------ DATA SHOWN ------
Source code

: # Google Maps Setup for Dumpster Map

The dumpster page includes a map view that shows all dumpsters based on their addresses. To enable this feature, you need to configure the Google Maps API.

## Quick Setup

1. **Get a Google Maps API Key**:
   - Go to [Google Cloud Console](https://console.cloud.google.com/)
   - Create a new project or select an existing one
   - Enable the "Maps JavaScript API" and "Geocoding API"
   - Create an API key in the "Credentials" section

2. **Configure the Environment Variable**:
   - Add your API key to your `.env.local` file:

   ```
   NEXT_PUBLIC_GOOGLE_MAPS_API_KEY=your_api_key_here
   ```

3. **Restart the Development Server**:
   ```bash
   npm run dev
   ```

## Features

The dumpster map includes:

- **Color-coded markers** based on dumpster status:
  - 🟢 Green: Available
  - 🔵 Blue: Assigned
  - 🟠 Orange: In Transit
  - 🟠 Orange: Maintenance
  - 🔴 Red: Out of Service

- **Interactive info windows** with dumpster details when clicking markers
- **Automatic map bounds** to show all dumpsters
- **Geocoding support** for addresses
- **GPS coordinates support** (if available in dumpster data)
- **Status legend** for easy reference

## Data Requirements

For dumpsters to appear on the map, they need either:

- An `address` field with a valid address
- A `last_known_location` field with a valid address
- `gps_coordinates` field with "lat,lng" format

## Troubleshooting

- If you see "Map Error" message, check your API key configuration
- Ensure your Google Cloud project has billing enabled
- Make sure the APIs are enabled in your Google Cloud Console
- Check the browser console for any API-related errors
------
If a line in the data above contains "with", return that line.

- **Interactive info windows** with dumpster details when clicking markers
- An `address` field with a valid address
- A `last_known_location` field with a valid address
- `gps_coordinates` field with "lat,lng" format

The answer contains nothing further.